The necessary development would be to add a way to organize the chunks according to the dependency between inner_dim_1
and dim_2
so that the list of files to load for each chunk can be correctly generated.
Example
library(startR)
path_list <- "/esarchive//exp/CMIP6/dcppA-hindcast/HadGEM3-GC31-MM/DCPP/MOHC/HadGEM3-GC31-MM/dcppA-hindcast/$ensemble$/Amon/$var$/gn/v20200417/$var$_Amon_*_dcppA-hindcast_s$syear$-$ensemble$_gn_$chunk$.nc"

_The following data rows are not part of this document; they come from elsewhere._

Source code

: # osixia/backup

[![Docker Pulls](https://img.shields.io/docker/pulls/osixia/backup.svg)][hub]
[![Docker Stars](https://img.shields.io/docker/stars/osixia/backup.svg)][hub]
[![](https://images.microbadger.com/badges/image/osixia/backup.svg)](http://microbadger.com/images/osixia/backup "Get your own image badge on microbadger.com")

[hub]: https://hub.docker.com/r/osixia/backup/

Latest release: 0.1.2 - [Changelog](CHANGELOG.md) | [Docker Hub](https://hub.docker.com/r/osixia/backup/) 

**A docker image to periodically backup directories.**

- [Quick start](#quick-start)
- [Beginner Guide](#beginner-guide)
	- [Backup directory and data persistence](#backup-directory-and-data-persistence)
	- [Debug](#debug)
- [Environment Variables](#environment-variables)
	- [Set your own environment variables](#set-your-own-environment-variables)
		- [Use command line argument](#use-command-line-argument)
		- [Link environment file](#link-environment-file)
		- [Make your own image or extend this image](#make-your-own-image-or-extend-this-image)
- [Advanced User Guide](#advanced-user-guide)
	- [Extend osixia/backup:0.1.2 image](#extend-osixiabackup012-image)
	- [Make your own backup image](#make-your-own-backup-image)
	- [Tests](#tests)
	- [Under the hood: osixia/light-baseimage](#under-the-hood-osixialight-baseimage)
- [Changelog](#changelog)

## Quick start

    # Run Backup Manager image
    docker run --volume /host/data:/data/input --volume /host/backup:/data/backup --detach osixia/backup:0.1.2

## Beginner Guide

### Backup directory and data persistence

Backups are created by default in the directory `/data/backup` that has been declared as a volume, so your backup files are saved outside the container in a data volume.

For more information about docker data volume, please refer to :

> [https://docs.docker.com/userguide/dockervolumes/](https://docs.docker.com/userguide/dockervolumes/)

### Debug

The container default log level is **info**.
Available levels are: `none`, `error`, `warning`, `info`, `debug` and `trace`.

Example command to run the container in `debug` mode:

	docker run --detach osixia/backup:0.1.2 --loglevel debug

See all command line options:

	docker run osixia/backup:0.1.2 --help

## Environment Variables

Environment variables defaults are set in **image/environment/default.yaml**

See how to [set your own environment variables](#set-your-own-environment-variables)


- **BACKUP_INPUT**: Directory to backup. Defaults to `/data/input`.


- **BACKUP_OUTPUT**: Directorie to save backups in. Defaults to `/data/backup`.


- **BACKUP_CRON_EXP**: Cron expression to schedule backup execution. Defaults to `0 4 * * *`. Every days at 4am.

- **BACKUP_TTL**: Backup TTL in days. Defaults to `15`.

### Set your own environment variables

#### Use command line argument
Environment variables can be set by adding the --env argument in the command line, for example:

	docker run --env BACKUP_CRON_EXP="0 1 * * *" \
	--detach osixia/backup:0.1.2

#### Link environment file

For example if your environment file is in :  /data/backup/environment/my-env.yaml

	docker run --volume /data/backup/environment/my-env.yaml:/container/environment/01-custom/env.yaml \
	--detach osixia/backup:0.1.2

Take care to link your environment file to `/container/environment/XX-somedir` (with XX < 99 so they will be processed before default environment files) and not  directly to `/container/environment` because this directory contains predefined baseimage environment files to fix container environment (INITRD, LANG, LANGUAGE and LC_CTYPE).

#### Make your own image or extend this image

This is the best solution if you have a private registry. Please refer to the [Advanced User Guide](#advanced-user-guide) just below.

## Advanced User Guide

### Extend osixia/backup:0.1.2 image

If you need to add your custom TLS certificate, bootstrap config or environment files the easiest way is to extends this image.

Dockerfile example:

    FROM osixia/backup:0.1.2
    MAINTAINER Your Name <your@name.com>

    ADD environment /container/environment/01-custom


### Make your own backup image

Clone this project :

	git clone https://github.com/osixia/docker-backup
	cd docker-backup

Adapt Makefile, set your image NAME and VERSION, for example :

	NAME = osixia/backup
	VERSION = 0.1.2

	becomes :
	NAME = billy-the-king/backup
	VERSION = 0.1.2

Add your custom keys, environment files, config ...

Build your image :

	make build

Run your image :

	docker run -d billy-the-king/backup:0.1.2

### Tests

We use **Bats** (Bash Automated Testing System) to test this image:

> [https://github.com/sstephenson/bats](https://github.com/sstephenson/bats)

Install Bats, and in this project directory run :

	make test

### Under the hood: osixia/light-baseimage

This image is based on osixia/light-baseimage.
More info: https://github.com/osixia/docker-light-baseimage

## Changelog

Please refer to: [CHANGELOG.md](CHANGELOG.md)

member <- c("r1i1p1f2", "r2i1p1f2", "r3i1p1f2")
variable <- "tas"
sdates_hcst <- c("1990", "1991", "1992", "1993")
time_ind <- seq(2, 24)
lats.min <- 10
lats.max <- 20
lons.min <- 0
lons.max <- 15
exp <- Start(dat = path_list,
var = variable,
syear = paste0(sdates_hcst),
chunk = 'all',
chunk_depends = 'syear',
time = indices(time_ind),
time_across = 'chunk',
merge_across_dims = TRUE,
largest_dims_length = TRUE,
latitude = values(list(lats.min, lats.max)),
latitude_reorder = Sort(decreasing = TRUE),
longitude = values(list(lons.min, lons.max)),
longitude_reorder = CircularSort(0, 360),
ensemble = member,
synonims = list(longitude = c('lon', 'longitude'),
latitude = c('lat', 'latitude')),
return_vars = list(latitude = NULL, longitude = NULL,
time = c('syear', 'chunk')),
retrieve = FALSE)
step <- Step(fun = mean,
target_dims = c("dat", "var", "syear",
"latitude", "longitude", "ensemble"),
output_dims = NULL)
wf <- AddStep(inputs = exp,
step = step)
res <- Compute(wf,
chunks = list(time = 2))
The resulting error message is:
Error in Start(dat = "/esarchive//exp/CMIP6/dcppA-hindcast/HadGEM3-GC31-MM/DCPP/MOHC/HadGEM3-GC31-MM/dcppA-hindcast/$ensemble$/Amon/$var$/gn/v20200417/$var$_Amon_*_dcppA-hindcast_s$syear$-$ensemble$_gn_$chunk$.nc", :
Chunk over dimension 'time' is not allowed because 'time' is across 'chunk'.
Module and Package Version
startR_2.3.1